Es ist sehr eigentümlich: Maria wird nicht ergriffen, nicht vom leeren Grab, nicht von der Begegnung mit zwei Engeln, selbst den Auferstandenen erkennt sie nicht und hält ihn für den Gärtner. Das liegt nicht nur am Tränenschleier, der ihre Augen bedeckt. Sondern es ist tiefer ein Schleier, der sich über ihre Seele gelegt hat. Schmerz und Trauer um den toten Jesus wollen nicht weichen.

Erst als der Auferstandene sie mit ihrem Namen anspricht, ist sie berührt. Sie spricht ihn an wie früher: „Mein Lehrer!“ Sie wendet sich ihm zu und in dieser (vielleicht nur inneren Bewegung) liegt etwas, das sie ihm die Hand reichen oder, vor ihm kniend, die Füße berühren will.

„Rühr mich nicht an!“, sagt er ihr. Die innere Berührung muss genügen. Maria soll ihren Meister nicht festhalten. Das neue Leben von Gott her lässt sich nicht einfangen.

Sie erhält einen Auftrag: Sie soll den Jüngern mitteilen, dass Jesus nun ganz zu Gott, dem Vater gehört. Sicher ist es auch hier wieder ein Weg zu einer Gemeinschaft, die Mut gemacht bekommt.

Aber das, was Maria vorher erlebt, ist so wie Ostern heuer: Distanziert, weit weg von anderen, vereinzelt, ohne sichtbare Gemeinschaft.

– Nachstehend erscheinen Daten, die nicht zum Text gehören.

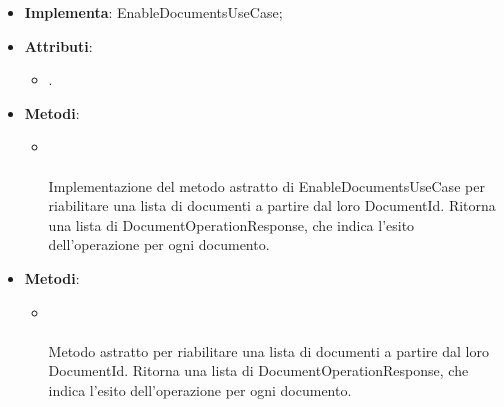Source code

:\documentclass[10pt, a4paper]{article}
\begin{document}
\label{EnableDocumentsServiceDettaglio}
\begin{itemize}
    \item \textbf{Implementa}: EnableDocumentsUseCase;
    \item \textbf{Attributi}:
    \begin{itemize}
        \item {}.  
    \end{itemize}
    \item \textbf{Metodi}:
    \begin{itemize}
        \item {}\\ \\
        Implementazione del metodo astratto di EnableDocumentsUseCase per riabilitare una lista di documenti a partire dal loro DocumentId. Ritorna una lista di DocumentOperationResponse, che indica l'esito dell'operazione per ogni documento.
    \end{itemize}
\end{itemize}

\label{EnableDocumentsUseCaseDettaglio}
\begin{itemize}
    \item \textbf{Metodi}:
    \begin{itemize}
        \item {}\\ \\
        Metodo astratto per riabilitare una lista di documenti a partire dal loro DocumentId. Ritorna una lista di DocumentOperationResponse, che indica l'esito dell'operazione per ogni documento.
    \end{itemize}
\end{itemize}
\end{document}
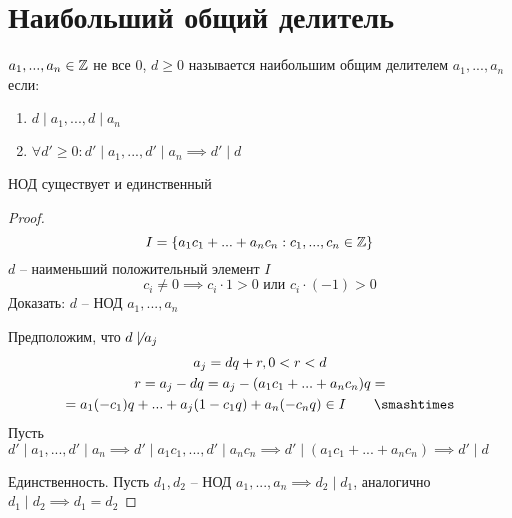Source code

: \documentclass[main]{subfiles}
\begin{document}
\chapter[НОД]{Наибольший общий делитель}
\begin{definition}
    $a_1, ..., a_n \in \mathbb{Z}$ не все $0$, $d\ge 0$ называется наибольшим
    общим делителем $a_1, ..., a_n$ если:
    \begin{enumerate}
        \item $d \mid a_1, ...,  d\mid  a_n$
        \item $\forall d' \ge 0: d'\mid a_1, ..., d' \mid a_n \implies d'\mid d$
    \end{enumerate}
\end{definition}

\begin{proposition}
    НОД существует и единственный
\end{proposition}
\begin{proof}
    \[I = \{a_1 c_1+ ... + a_n c_n : c_1, ..., c_n \in \mathbb{Z}\}\]
    $d$ -- наименьший положительный элемент $I$
    \[c_i \neq 0 \implies c_i \cdot 1 >0 \text{ или } c_i\cdot(-1)>0\]
    Доказать: $d$ -- НОД $a_1, ..., a_n$

    Предположим, что $d \not\mid a_j$
    \begin{gather*}
        a_j = dq+r, 0 < r < d\\
        r = a_j -dq = a_j - (a_1 c_1 + ... + a_n c_n)q=\\
        = a_1 (-c_1)q + ... + a_j(1-c_1q ) + a_n (-c_nq) \in I \qquad \contradiction
    \end{gather*}
    Пусть $d' \mid a_1, ..., d'\mid a_n \implies d'\mid a_1 c_1, ...,
        d'\mid a_n c_n \implies d' \mid (a_1 c_1 + ... + a_n c_n) \implies d'\mid d$

    Единственность. Пусть $d_1, d_2$ -- НОД $a_1, ..., a_n \implies d_2 \mid d_1$,
    аналогично $d_1\mid d_2 \implies d_1 = d_2$
\end{proof}
\end{document}
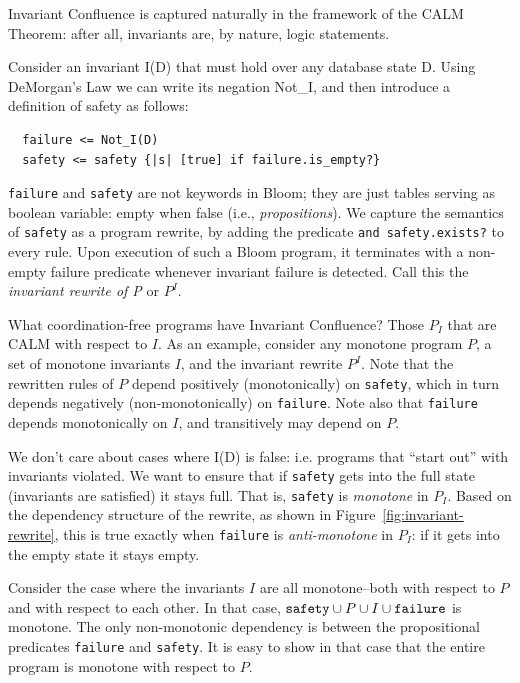 \documentclass{sig-alternate}
\begin{document}
Invariant Confluence is captured naturally in the framework of the CALM Theorem: after all, invariants are, by nature, logic statements.

Consider an invariant I(D) that must hold over any database state D.  Using DeMorgan's Law we can write its negation Not\_I, and then introduce a definition of safety as follows:

\begin{verbatim}
  failure <= Not_I(D)
  safety <= safety {|s| [true] if failure.is_empty?}
\end{verbatim}

\texttt{failure} and \texttt{safety} are not keywords in Bloom; they are just tables serving as boolean variable: empty when false (i.e., \emph{propositions}). We capture the semantics of \texttt{safety} as a program rewrite, by adding the predicate \texttt{and safety.exists?} to every rule.  Upon execution of such a Bloom program, it terminates with a non-empty failure predicate whenever invariant failure is detected.  Call this the \emph{invariant rewrite of P} or $P^I$.  

What coordination-free programs have Invariant Confluence?   Those $P_I$ that are CALM with respect to $I$. As an example, consider any monotone program $P$, a set of monotone invariants $I$, and the invariant rewrite $P^I$.  Note that the rewritten rules of $P$ depend positively (monotonically) on \texttt{safety}, which in turn depends negatively (non-monotonically) on \texttt{failure}.  Note also that \texttt{failure} depends monotonically on $I$, and transitively may depend on $P$.

We don't care about cases where I(D) is false: i.e. programs that ``start out'' with invariants violated.  We want to ensure that if \texttt{safety} gets into the full state (invariants are satisfied) it stays full.  That is, \texttt{safety} is \emph{monotone} in $P_I$.   Based on the dependency structure of the rewrite, as shown in Figure~\ref{fig:invariant-rewrite}, this is true exactly when \texttt{failure} is \emph{anti-monotone} in $P_I$: if it gets into the empty state it stays empty.  

Consider the case where the invariants $I$ are all monotone--both with respect to $P$ and with respect to each other.  In that case, $\mbox{\texttt{safety}} \cup P \cup I \cup \mbox{\texttt{failure}}$ is monotone. The only non-monotonic dependency is between the propositional predicates \texttt{failure} and \texttt{safety}.  It is easy to show in that case that the entire program is monotone with respect to $P$.
\end{document}
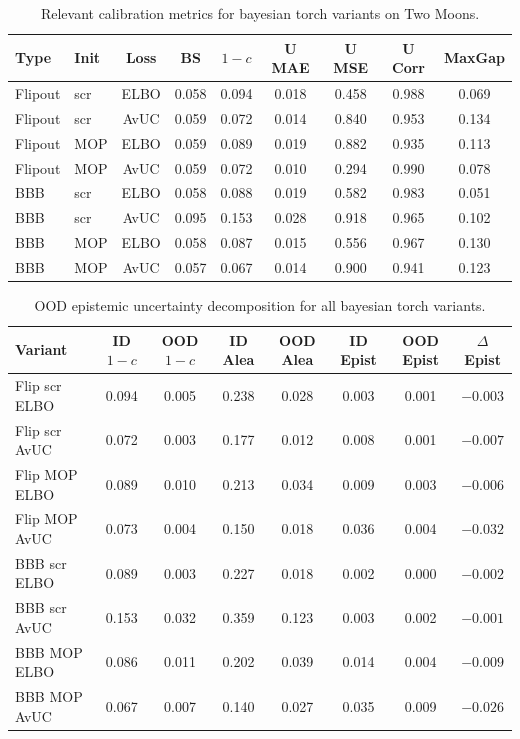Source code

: \documentclass[conference]{IEEEtran}
\begin{document}
\begin{table}[H]
  \centering
  \caption{Relevant calibration metrics for bayesian torch variants on Two Moons.}
  \label{tab:bnn_main_subset}
  \small\setlength{\tabcolsep}{4pt}
  \begin{tabular}{llccccccc}
    \toprule
    Type & Init & Loss & BS & $1 - c$ & U MAE & U MSE & U Corr & MaxGap \\
    \midrule
    Flipout & scr & ELBO & 0.058 & 0.094 & 0.018 & 0.458 & 0.988 & 0.069 \\
    Flipout & scr & AvUC & 0.059 & 0.072 & 0.014 & 0.840 & 0.953 & 0.134 \\
    Flipout & MOP & ELBO & 0.059 & 0.089 & 0.019 & 0.882 & 0.935 & 0.113 \\
    Flipout & MOP & AvUC & 0.059 & 0.072 & 0.010 & 0.294 & 0.990 & 0.078 \\
    BBB & scr & ELBO & 0.058 & 0.088 & 0.019 & 0.582 & 0.983 & 0.051 \\
    BBB & scr & AvUC & 0.095 & 0.153 & 0.028 & 0.918 & 0.965 & 0.102 \\
    BBB & MOP & ELBO & 0.058 & 0.087 & 0.015 & 0.556 & 0.967 & 0.130 \\
    BBB & MOP & AvUC & 0.057 & 0.067 & 0.014 & 0.900 & 0.941 & 0.123 \\
    \bottomrule
  \end{tabular}
\end{table}

\begin{table}[H]
  \centering
  \caption{OOD epistemic uncertainty decomposition for all bayesian torch variants.}
  \label{tab:ood}
  \small\setlength{\tabcolsep}{4pt}
  \begin{tabular}{lccccccc}
    \toprule
    Variant & ID $1 - c$ & OOD $1 - c$ & ID Alea & OOD Alea & ID Epist & OOD Epist & $\Delta$Epist \\
    \midrule
    Flip scr ELBO & 0.094 & 0.005 & 0.238 & 0.028 & 0.003 & 0.001 & $-0.003$ \\
    Flip scr AvUC & 0.072 & 0.003 & 0.177 & 0.012 & 0.008 & 0.001 & $-0.007$ \\
    Flip MOP ELBO & 0.089 & 0.010 & 0.213 & 0.034 & 0.009 & 0.003 & $-0.006$ \\
    Flip MOP AvUC & 0.073 & 0.004 & 0.150 & 0.018 & 0.036 & 0.004 & $-0.032$ \\
    BBB scr ELBO  & 0.089 & 0.003 & 0.227 & 0.018 & 0.002 & 0.000 & $-0.002$ \\
    BBB scr AvUC  & 0.153 & 0.032 & 0.359 & 0.123 & 0.003 & 0.002 & $-0.001$ \\
    BBB MOP ELBO  & 0.086 & 0.011 & 0.202 & 0.039 & 0.014 & 0.004 & $-0.009$ \\
    BBB MOP AvUC  & 0.067 & 0.007 & 0.140 & 0.027 & 0.035 & 0.009 & $-0.026$ \\
    \bottomrule
  \end{tabular}
\end{table}
\end{document}
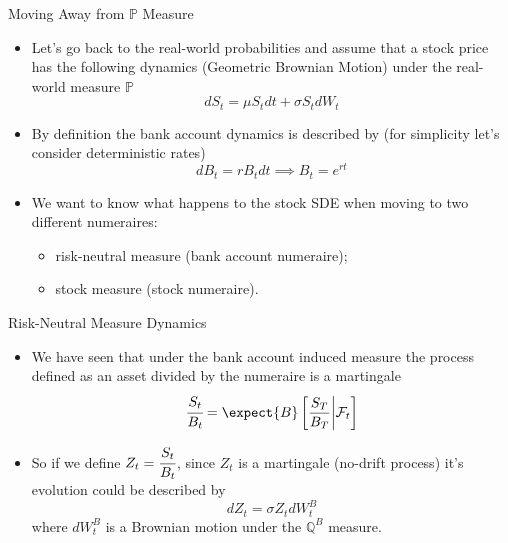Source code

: \documentclass{beamer}
\begin{document}
\begin{frame}{Moving Away from $\mathbb{P}$ Measure}
  \begin{itemize}
  \item<1-> Let's go back to the real-world probabilities and assume that a stock price has the following dynamics (Geometric Brownian Motion) under the real-world measure $\mathbb{P}$
    \begin{equation*}
      dS_t = \mu S_t dt + \sigma S_t dW_t
    \end{equation*}
  \item<2-> By definition the bank account dynamics is described by (for simplicity let's consider deterministic rates)
    \begin{equation*}
      dB_t = rB_tdt\implies B_t = e^{rt}
    \end{equation*}
  \item<3-> We want to know what happens to the stock SDE when moving to two different numeraires:
    \begin{itemize}
    \item<4-> risk-neutral measure (bank account numeraire);
    \item<5-> stock measure (stock numeraire).
    \end{itemize}
  \end{itemize}
\end{frame}

\begin{frame}{Risk-Neutral Measure Dynamics}
  \begin{itemize}
  \item<1-> We have seen that under the bank account induced measure the process defined as an asset divided by the numeraire is a martingale
    \begin{equation*}
      \cfrac{S_t}{B_t} = \expect{B}\left[\frac{S_T}{B_T}\bigg|\mathcal{F}_t\right]
    \end{equation*}
  \item<2-> So if we define $Z_t=\cfrac{S_t}{B_t}$, since $Z_t$ is a martingale (no-drift process) it's evolution could be described by
    \begin{equation}
      dZ_t = \sigma Z_t dW_t^B
      \label{eq:z_martingale1}
    \end{equation}
    where $dW_t^B$ is a Brownian motion under the $\mathbb{Q}^B$ measure.
  \end{itemize}
\end{frame}
\end{document}
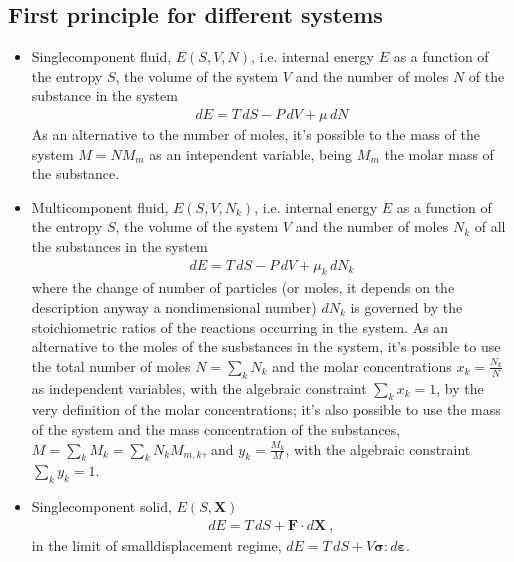 \documentclass[letterpaper,10pt,english]{jupyterBook}
\begin{document}
\subsection{First principle for different systems}
\label{\detokenize{ch/potentials:first-principle-for-different-systems}}\begin{itemize}
\item {} 
\sphinxAtStartPar
Single\sphinxhyphen{}component fluid, \(E(S, V, N)\), i.e. internal energy \(E\) as a function of the entropy \(S\), the volume of the system \(V\) and the number of moles \(N\) of the substance in the system
\begin{equation*}
\begin{split}d E = T \, d S - P \, d V + \mu \, d N\end{split}
\end{equation*}
\sphinxAtStartPar
As an alternative to the number of moles, it’s possible to the mass of the system \(M = N M_m\) as an intependent variable, being \(M_m\) the molar mass of the substance.

\item {} 
\sphinxAtStartPar
Multi\sphinxhyphen{}component fluid, \(E(S, V, N_k)\), i.e. internal energy \(E\) as a function of the entropy \(S\), the volume of the system \(V\) and the number of moles \(N_k\) of all the substances in the system
\begin{equation*}
\begin{split}d E = T \, dS - P \, d V + \mu_k \, d N_k\end{split}
\end{equation*}
\sphinxAtStartPar
where the change of number of particles (or moles, it depends on the description \sphinxhyphen{} anyway a non\sphinxhyphen{}dimensional number) \(d N_k\) is governed by the stoichiometric ratios of the reactions occurring in the system. As an alternative to the moles of the susbstances in the system, it’s possible to use the total number of moles \(N = \sum_k N_k\) and the molar concentrations \(x_k = \frac{N_k}{N}\) as independent variables, with the algebraic constraint \(\sum_k x_k = 1\), by the very definition of the molar concentrations; it’s also possible to use the mass of the system and the mass concentration of the substances, \(M = \sum_k M_k = \sum_k N_k M_{m,k}\), and \(y_k = \frac{M_k}{M}\), with the algebraic constraint \(\sum_k y_k = 1\).

\item {} 
\sphinxAtStartPar
Single\sphinxhyphen{}component solid, \(E(S, \mathbf{X})\)
\begin{equation*}
\begin{split}d E = T \, dS + \mathbf{F} \cdot d \mathbf{X} \ ,\end{split}
\end{equation*}
\sphinxAtStartPar
in the limit of small\sphinxhyphen{}displacement regime, \(d E = T \, d S + V \boldsymbol{\sigma} : d \boldsymbol{\varepsilon}\).

\end{itemize}
\end{document}
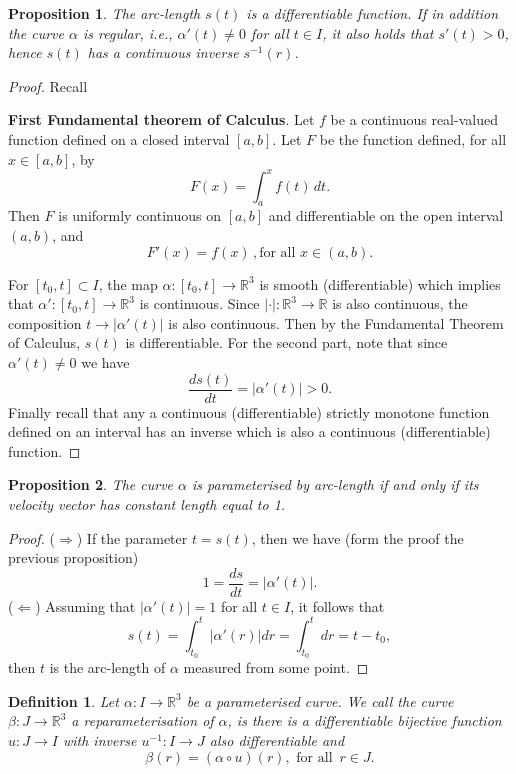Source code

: \documentclass{amsart}
\newtheorem{prop}{Proposition}
\newtheorem{mydef}{Definition}
\begin{document}
\begin{prop}
The arc-length \(s(t)\) is a differentiable function. If in addition the curve \(\alpha\) is regular, i.e., \(\alpha'(t) \neq 0\) for all \(t \in I\), it also holds that \(s'(t) >0\), hence \(s(t)\) has a continuous inverse \(s^{-1}(r)\).
\end{prop}
\begin{proof}
Recall

\textbf{First Fundamental theorem of Calculus}. Let \(f\) be a continuous real-valued function defined on a closed interval \([a, b]\). Let \(F\) be the function defined, for all \(x \in [a, b]\), by
\[    F(x)=\int _{a}^{x}\!f(t)\,dt.\]
Then \(F\) is uniformly continuous on \([a, b]\) and differentiable on the open interval \((a, b)\), and
\[ F'(x)=f(x)\,, \mbox{for all } x \in (a, b). \]

For \([t_0,t]\subset I\), the map \(\alpha: [t_0,t] \to \mathbb{R}^3\) is smooth (differentiable) which implies that  \(\alpha': [t_0,t] \to \mathbb{R}^3\) is continuous.  Since \(|\cdot|:\mathbb{R}^3 \to \mathbb{R}\) is also continuous,  the composition \(t \to |\alpha'(t)|\) is also continuous. Then by the Fundamental Theorem of Calculus, \(s(t)\) is differentiable.
For the second part, note that since \(\alpha'(t) \neq 0\) we have
\[ \frac{ds(t)}{dt} = |\alpha'(t)| >0 .\]
Finally recall that any a continuous (differentiable) strictly monotone function defined on an interval has an inverse which is also a continuous (differentiable) function.
\end{proof}

\begin{prop}
The curve \(\alpha\) is parameterised by arc-length if and only if its velocity vector has constant length equal to 1.
\end{prop}
\begin{proof}
(\(\Rightarrow\)) If the parameter \(t = s(t)\), then we have (form the proof the previous proposition)
\[ 1 = \frac{ds}{dt} = |\alpha'(t)|. \]
(\(\Leftarrow\)) Assuming that \(|\alpha'(t)| =1\) for all \(t \in I\), it follows that
\[ s(t) = \int_{t_0}^{t}|\alpha'(r)|dr = \int_{t_0}^{t}dr = t - t_0,\]
then \(t\) is the arc-length of \(\alpha\) measured from some point.
\end{proof}

\begin{mydef}
Let \(\alpha : I \to  \mathbb{R}^3\) be a parameterised curve. We call the curve \(\beta : J \to \mathbb{R}^3\) a reparameterisation of \(\alpha\), is there is
a differentiable bijective function \(u: J\to I\) with inverse \(u^{-1}:I\to J\) also differentiable and 
\[ \beta (r) = (\alpha \circ u) (r), \mbox{ for all }\, r\in J. \]
\end{mydef}
\end{document}
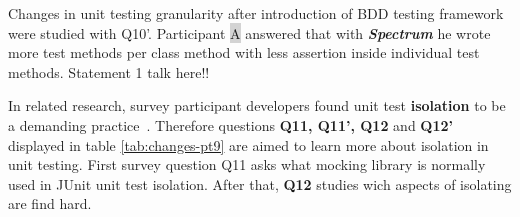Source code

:     \begin{table}[H]
             \caption {Unit testing practices and changes in them} \label{tab:changes-pt8}
     \end{table}

Changes in unit testing granularity after introduction of BDD testing framework were studied with Q10'. Participant {\colorbox{lightgray}A}
answered that with \textbf{\textit{Spectrum}} he wrote more test methods per class method with less assertion inside individual
test methods. Statement 1 talk here!!

\clearpage

In related research, survey participant developers found unit test \textbf{isolation} to be a demanding practice~\cite{daka2014survey}.
Therefore questions \textbf{Q11, Q11', Q12} and \textbf{Q12'} displayed in table \ref{tab:changes-pt9} are aimed to learn more about isolation in unit testing.
First survey question Q11 asks what mocking library is normally used in JUnit unit test isolation. After that,
\textbf{Q12} studies wich aspects of isolating are find hard.

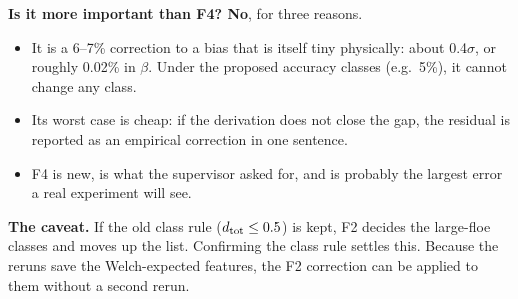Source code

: \documentclass[10pt,a4paper]{article}
\begin{document}
\textbf{Is it more important than F4? No}, for three reasons.
\begin{itemize}
\item It is a 6--7\% correction to a bias that is itself tiny physically: about 0.4$\sigma$, or roughly 0.02\% in $\beta$. Under the proposed accuracy classes (e.g.\ 5\%), it cannot change any class.
\item Its worst case is cheap: if the derivation does not close the gap, the residual is reported as an empirical correction in one sentence.
\item F4 is new, is what the supervisor asked for, and is probably the largest error a real experiment will see.
\end{itemize}
\textbf{The caveat.} If the old class rule ($d_{\rm tot}\le0.5$) is kept, F2 decides the large-floe classes and moves up the list. Confirming the class rule settles this. Because the reruns save the Welch-expected features, the F2 correction can be applied to them without a second rerun.
\end{document}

Was hat Maria geholfen? Dass der lebendige Jesus sie mit Namen anspricht?
Hat er das mit mir auch getan? Ja, hat er, in der Taufe hat er mich mit Namen genannt und gezeigt, dass ich sein Kind bin. Das liegt allerdings jenseits der Erinnerung. Einige Male im Leben gab es das weiterhin, da wusste ich, Er meint mich.
Und, im rechten Licht betrachtet, jeden Tag, wenn ich das Vater unser bete beim Abendgeläut, oder die Losung lese. Er meint mich.
Das überwindet nicht den Mangel, den ich empfinde. Es hilft mir, mein Leben offen zu halten für Seinen belebenden Geist.